**EXERCISE OBJECTIVE:** Look through the material below and return every line that contains "collision".

**DATA:**
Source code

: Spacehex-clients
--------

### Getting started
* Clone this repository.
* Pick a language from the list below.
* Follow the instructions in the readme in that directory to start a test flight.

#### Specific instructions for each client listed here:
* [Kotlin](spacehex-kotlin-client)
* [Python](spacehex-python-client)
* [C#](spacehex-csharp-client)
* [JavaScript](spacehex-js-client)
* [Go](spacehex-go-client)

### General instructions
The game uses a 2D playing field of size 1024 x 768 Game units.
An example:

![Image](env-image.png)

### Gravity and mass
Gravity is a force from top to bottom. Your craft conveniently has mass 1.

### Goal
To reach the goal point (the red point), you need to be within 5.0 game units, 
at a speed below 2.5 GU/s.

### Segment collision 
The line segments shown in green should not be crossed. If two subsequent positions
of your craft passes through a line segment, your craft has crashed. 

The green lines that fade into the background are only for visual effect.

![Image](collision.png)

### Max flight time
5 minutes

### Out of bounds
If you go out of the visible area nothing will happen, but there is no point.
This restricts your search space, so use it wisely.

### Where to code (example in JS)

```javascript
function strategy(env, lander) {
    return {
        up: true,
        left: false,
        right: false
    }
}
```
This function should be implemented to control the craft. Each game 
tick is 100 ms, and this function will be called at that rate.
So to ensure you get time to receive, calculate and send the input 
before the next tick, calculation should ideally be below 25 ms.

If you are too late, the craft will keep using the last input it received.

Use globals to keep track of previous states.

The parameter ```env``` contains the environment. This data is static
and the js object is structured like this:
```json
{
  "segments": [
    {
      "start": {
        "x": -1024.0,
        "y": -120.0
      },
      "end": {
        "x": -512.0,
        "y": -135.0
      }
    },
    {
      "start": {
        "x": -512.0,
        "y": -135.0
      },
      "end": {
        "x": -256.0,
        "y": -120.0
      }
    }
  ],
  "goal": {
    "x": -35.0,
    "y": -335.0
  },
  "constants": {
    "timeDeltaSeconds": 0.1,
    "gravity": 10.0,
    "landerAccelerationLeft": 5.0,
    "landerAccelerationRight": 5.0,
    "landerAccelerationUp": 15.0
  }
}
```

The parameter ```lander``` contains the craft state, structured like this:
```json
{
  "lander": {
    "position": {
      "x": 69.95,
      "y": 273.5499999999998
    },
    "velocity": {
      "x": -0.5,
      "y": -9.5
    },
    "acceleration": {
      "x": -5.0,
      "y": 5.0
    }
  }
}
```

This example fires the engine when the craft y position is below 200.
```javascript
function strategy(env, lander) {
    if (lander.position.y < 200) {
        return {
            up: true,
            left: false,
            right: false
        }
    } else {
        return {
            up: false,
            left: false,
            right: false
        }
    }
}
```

---

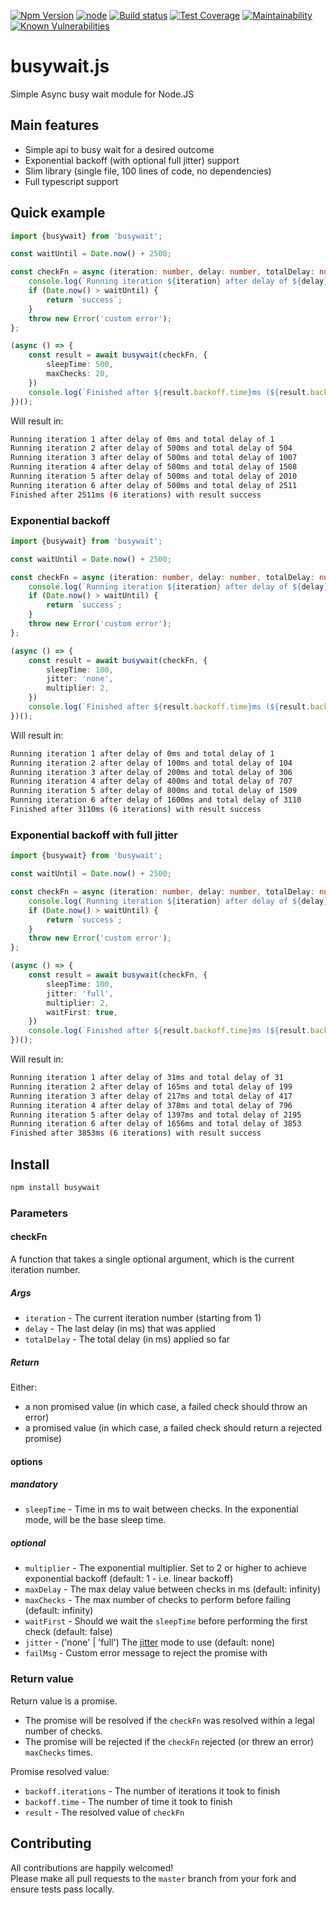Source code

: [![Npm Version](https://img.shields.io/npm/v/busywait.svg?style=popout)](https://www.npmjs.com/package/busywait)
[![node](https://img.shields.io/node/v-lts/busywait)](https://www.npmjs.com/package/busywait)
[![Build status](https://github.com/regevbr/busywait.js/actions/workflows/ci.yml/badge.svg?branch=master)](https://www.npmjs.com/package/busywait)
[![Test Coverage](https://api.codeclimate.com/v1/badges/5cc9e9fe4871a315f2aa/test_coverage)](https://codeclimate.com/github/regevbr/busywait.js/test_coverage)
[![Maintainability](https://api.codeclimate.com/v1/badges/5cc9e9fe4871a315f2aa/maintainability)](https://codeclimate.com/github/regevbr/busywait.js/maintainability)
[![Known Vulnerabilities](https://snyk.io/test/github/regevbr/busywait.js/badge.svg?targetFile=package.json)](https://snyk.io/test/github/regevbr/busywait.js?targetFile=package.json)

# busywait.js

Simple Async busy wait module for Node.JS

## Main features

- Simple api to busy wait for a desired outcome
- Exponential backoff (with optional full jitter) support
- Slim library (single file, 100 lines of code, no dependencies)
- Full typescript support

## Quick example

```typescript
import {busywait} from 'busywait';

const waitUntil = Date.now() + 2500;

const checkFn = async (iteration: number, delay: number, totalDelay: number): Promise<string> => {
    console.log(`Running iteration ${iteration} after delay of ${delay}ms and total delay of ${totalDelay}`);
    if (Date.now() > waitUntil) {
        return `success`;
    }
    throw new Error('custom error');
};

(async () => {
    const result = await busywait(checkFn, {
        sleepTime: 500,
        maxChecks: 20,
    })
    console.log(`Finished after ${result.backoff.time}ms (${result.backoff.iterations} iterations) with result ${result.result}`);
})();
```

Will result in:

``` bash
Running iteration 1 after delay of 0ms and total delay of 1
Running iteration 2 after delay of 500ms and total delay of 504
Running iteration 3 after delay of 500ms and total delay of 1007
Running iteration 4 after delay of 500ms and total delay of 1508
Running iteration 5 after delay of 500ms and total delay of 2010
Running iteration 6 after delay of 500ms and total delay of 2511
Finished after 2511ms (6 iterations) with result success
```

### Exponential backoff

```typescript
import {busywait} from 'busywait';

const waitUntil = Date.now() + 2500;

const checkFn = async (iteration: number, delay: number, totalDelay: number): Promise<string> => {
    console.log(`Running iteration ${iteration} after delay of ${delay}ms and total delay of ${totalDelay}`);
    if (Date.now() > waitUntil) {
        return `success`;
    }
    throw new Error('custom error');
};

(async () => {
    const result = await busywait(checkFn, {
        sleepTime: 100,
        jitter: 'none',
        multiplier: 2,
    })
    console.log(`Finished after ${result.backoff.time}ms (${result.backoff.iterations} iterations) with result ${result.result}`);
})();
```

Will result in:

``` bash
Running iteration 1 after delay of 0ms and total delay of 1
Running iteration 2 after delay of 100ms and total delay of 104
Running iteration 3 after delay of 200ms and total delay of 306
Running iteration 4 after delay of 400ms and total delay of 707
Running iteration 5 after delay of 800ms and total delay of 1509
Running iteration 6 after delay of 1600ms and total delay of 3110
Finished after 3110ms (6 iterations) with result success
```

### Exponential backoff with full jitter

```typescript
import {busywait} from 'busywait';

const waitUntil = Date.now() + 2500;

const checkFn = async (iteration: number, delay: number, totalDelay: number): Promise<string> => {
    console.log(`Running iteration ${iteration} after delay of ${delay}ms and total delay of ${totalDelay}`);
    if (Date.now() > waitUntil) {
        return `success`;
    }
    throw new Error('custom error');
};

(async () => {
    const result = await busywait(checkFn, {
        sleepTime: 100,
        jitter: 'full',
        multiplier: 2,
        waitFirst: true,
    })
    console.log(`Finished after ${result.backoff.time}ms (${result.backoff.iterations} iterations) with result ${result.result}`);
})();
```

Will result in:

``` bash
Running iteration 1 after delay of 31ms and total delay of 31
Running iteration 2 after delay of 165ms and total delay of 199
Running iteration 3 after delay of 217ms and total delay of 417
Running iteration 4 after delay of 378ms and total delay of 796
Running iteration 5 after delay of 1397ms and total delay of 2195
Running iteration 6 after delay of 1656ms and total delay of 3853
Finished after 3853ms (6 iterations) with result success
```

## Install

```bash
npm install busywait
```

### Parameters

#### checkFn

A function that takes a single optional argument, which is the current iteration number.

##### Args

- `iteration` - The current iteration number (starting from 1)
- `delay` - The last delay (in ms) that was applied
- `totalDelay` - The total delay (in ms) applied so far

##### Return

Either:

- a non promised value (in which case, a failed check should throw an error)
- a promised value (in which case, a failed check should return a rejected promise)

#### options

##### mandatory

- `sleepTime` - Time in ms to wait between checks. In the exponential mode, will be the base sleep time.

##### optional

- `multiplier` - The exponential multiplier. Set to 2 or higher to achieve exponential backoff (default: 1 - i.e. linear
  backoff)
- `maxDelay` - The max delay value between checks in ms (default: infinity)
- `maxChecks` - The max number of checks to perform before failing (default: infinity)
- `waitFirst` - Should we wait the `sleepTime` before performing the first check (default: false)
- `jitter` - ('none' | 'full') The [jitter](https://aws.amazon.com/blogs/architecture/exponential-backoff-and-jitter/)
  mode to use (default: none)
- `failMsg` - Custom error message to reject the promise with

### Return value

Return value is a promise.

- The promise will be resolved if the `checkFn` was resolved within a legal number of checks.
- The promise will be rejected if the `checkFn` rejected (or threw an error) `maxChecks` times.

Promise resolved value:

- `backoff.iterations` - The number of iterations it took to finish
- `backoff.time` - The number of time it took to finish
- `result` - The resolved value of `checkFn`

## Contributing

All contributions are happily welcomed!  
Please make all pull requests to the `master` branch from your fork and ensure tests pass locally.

**ANSWER TO THIS TASK:**
### Segment collision 
![Image](collision.png)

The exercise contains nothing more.